Placental function & inflammation

The role of placenta naturally becomes important in the programming events in MO, as any of the perturbing factors must be transmitted across the placenta in order to affect the fetus. Furthermore, placental dysfunction even in the presence of optimal maternal nutrition may result in unfavorable outcomes to fetal growth and development Citation[126]. Dubé et al. recently reported that MO is associated with increased expression of placental fatty acid transporters without altering fetal birthweights in human pregnancies at term Citation[127]. In mice, high fat diets before and during pregnancy caused marked upregulation of glucose transporter 1 and sodium-coupled neutral amino acid transporter 2 protein expression Citation[128]. In sheep, our laboratory and several other laboratories have shown that placental vascularity is reduced in overnourished fetuses than control fetuses in mid- and late-gestation Citation[129–131]. However, fatty acid and glucose transporters are upregulated by MO at mid-gestation and fetuses from obese ewes have significantly increased circulating glucose and triglyceride levels when compared with fetuses of control ewes Citation[50,132].

In human placenta, excessive inflammation can lead to adverse pregnancy outcomes such as spontaneous abortion, preterm labor and IUGR Citation[133]. During an inflammatory response, levels of activated cytotoxic/Th1 lymphocytes and macrophages are elevated at the inflammatory site Citation[134]. Proinflammatory cytokines, including TNF-α, IL-1, IL-2, IL-6, IL-8, IL-12 and IL-18 are Th1 associated cytokines that can promote the differentiation of precursor T cells into Th1 cells Citation[134]. Macrophages express specific membrane markers CD68 or CD11b/CD14 Citation[135], and membrane microbial pattern-recognition receptors such as toll-like receptor (TLR)2 and TLR4 that have been shown to be activated by free fatty acids Citation[136,137]. TNF-α, TLR2 and TLR4 regulate the inflammatory response through NF-κB p65 and c-JNK signaling pathways, both of which promote further production of proinflammatory cytokines Citation[134,138–140]. It has been reported that MO is associated with increased inflammation of the human placenta, in association with elevated macrophage populations (CD68+ and CD11b+ /CD14+ cells) and increased expression of TNF-α, IL-1 and IL-6 Citation[135]. Similarly, the authors reported Citation[140] a greater expression of inflammatory markers in the placental tissue of obese overfed ewes at mid-gestation. Interestingly, these obese overfed ewes exhibited a shortened gestation length (~5 days shorter) than controls Citation[73], suggesting inflammation associated preterm delivery.
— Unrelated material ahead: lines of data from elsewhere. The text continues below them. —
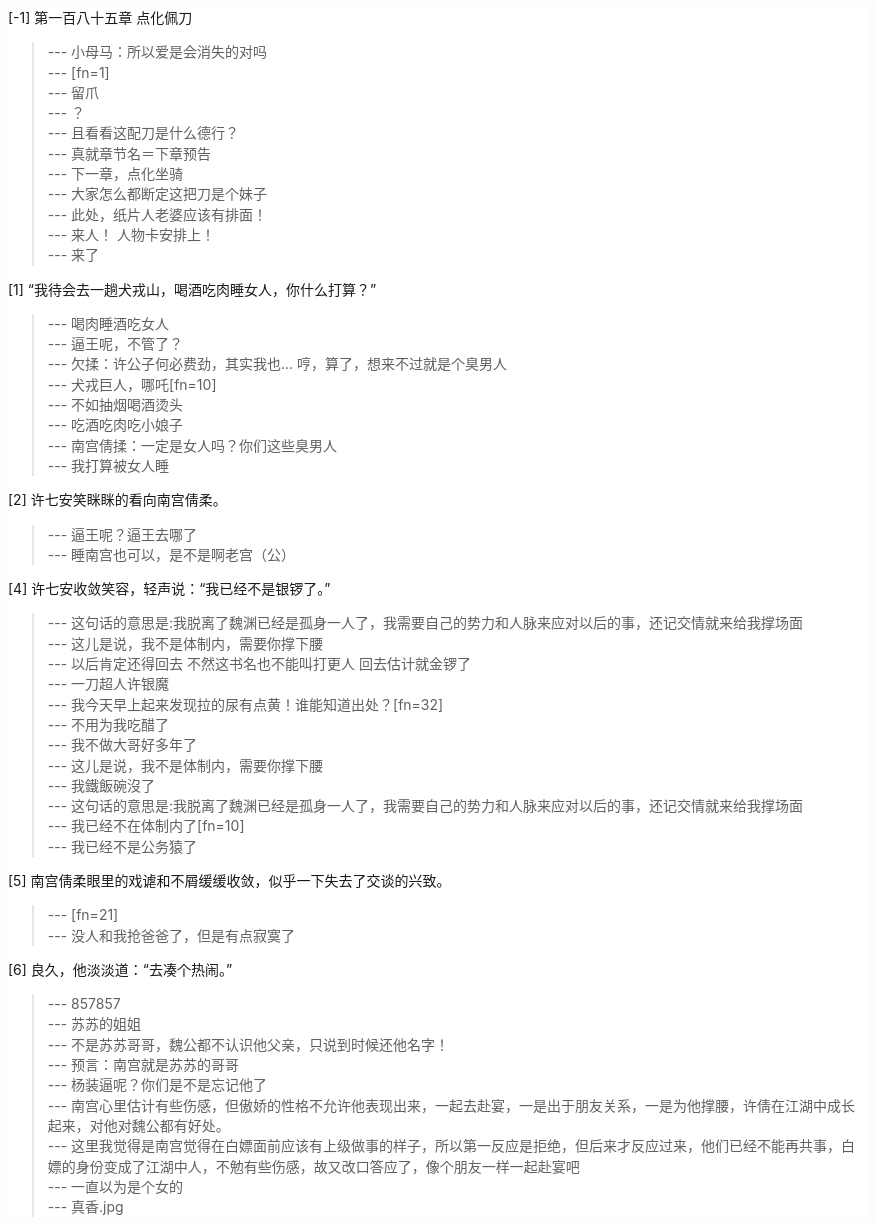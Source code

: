 
[-1] 第一百八十五章 点化佩刀
>--- 小母马：所以爱是会消失的对吗<br>
>--- [fn=1]<br>
>--- 留爪<br>
>--- ？<br>
>--- 且看看这配刀是什么德行？<br>
>--- 真就章节名＝下章预告<br>
>--- 下一章，点化坐骑<br>
>--- 大家怎么都断定这把刀是个妹子<br>
>--- 此处，纸片人老婆应该有排面！<br>
>--- 来人！
人物卡安排上！<br>
>--- 来了<br>

[1] “我待会去一趟犬戎山，喝酒吃肉睡女人，你什么打算？”
>--- 喝肉睡酒吃女人<br>
>--- 逼王呢，不管了？<br>
>--- 欠揉：许公子何必费劲，其实我也... 哼，算了，想来不过就是个臭男人<br>
>--- 犬戎巨人，哪吒[fn=10]<br>
>--- 不如抽烟喝酒烫头<br>
>--- 吃酒吃肉吃小娘子<br>
>--- 南宫倩揉：一定是女人吗？你们这些臭男人<br>
>--- 我打算被女人睡<br>

[2] 许七安笑眯眯的看向南宫倩柔。
>--- 逼王呢？逼王去哪了<br>
>--- 睡南宫也可以，是不是啊老宫（公）<br>

[4] 许七安收敛笑容，轻声说：“我已经不是银锣了。”
>--- 这句话的意思是:我脱离了魏渊已经是孤身一人了，我需要自己的势力和人脉来应对以后的事，还记交情就来给我撑场面<br>
>--- 这儿是说，我不是体制内，需要你撑下腰<br>
>--- 以后肯定还得回去 不然这书名也不能叫打更人 回去估计就金锣了<br>
>--- 一刀超人许银魔<br>
>--- 我今天早上起来发现拉的尿有点黄！谁能知道出处？[fn=32]<br>
>--- 不用为我吃醋了<br>
>--- 我不做大哥好多年了<br>
>--- 这儿是说，我不是体制内，需要你撑下腰<br>
>--- 我鐵飯碗沒了<br>
>--- 这句话的意思是:我脱离了魏渊已经是孤身一人了，我需要自己的势力和人脉来应对以后的事，还记交情就来给我撑场面<br>
>--- 我已经不在体制内了[fn=10]<br>
>--- 我已经不是公务猿了<br>

[5] 南宫倩柔眼里的戏谑和不屑缓缓收敛，似乎一下失去了交谈的兴致。
>--- [fn=21]<br>
>--- 没人和我抢爸爸了，但是有点寂寞了<br>

[6] 良久，他淡淡道：“去凑个热闹。”
>--- 857857<br>
>--- 苏苏的姐姐<br>
>--- 不是苏苏哥哥，魏公都不认识他父亲，只说到时候还他名字！<br>
>--- 预言：南宫就是苏苏的哥哥<br>
>--- 杨装逼呢？你们是不是忘记他了<br>
>--- 南宫心里估计有些伤感，但傲娇的性格不允许他表现出来，一起去赴宴，一是出于朋友关系，一是为他撑腰，许倩在江湖中成长起来，对他对魏公都有好处。<br>
>--- 这里我觉得是南宫觉得在白嫖面前应该有上级做事的样子，所以第一反应是拒绝，但后来才反应过来，他们已经不能再共事，白嫖的身份变成了江湖中人，不勉有些伤感，故又改口答应了，像个朋友一样一起赴宴吧<br>
>--- 一直以为是个女的<br>
>--- 真香.jpg<br>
Clinical therapeutic implications

In conclusion, MO is a serious and increasing clinical concern and methods must be developed to reduce the proven transgenerational impacts of this condition on offspring obesity and health. Controlled animal studies have provided and continue to provide significant information about obesity-induced developmental and hormonal changes in the fetus during in utero development. As indicated, these authors feel that developing dietary interventions for overnourished/obese pregnant women are a better approach than the utilization of pharmaceuticals which can have unintended consequences on mother and baby.

Expert commentary

While there has been necessary skepticism about in utero programming of human offspring, numerous human epidemiological studies as well as controlled animal studies have been conducted and confirmed that developmental programming does occur in response to a variety of maternal stimuli, including overnutrition/obesity (see for details). Currently, approximately 60% of women of reproductive age are overweight or obese. Furthermore, clinical results have reported that women who are overweight/obese at conception are the most at risk of giving birth to babies who have an increased percentage of bodyfat and go on to become insulin resistant and overweight in later life. Extensive animal research shows that the changes in the levels of the adipose tissue hormone leptin in the first weeks of life can program the setting of appetitic drive. If wrongly set, this predisposes to overeating, abnormal fat deposition, metabolic disease and shortening of life span. It is crucial to identify the signals and mechanisms involved in the transmission of this negative phenotype to offspring at the earliest time they emerge, and to develop diagnostic, preventative and therapeutic strategies to prevent it.

Five-year view

The obesity epidemic worldwide is significant and is accelerating at an astonishing rate, making this problem one of our most serious public health concerns. Thus, it is imperative that we develop increased understandings of the pathways of transmission of this obese phenotype from mother to offspring. While studies have confirmed and begun to elucidate the impacts of MO on fetal organ and tissue development in utero using relevant animal models, we now need to develop more in depth understandings of the molecular and cellular mechanisms involved. Furthermore, we need a greater understanding of the obesity-induced epigenetic mechanisms set in place to alter gene expression in affected offspring. Specifically, a greater focus on fetal hypothalamic, pancreatic and cardiovascular changes are needed to prevent altered appetite control, and the development of insulin resistance/obesity, hypertension and other components of the metabolic syndrome in postnatal life. In addition to pharmacological interventions, which may cause unintended consequences, recent data generated in humans trials and controlled animal studies have suggested that alterations in maternal diet can have a significant impact on fetal and offspring phenotype. Additional maternal nutritional interventions will be accomplished in obese/overweight women in clinical practice, as well as with animal models, providing vital information on optimal timing of dietary interventions, as well as the relative contributions of different dietary components in preventing offspring obesity and associated metabolic disease in postnatal life.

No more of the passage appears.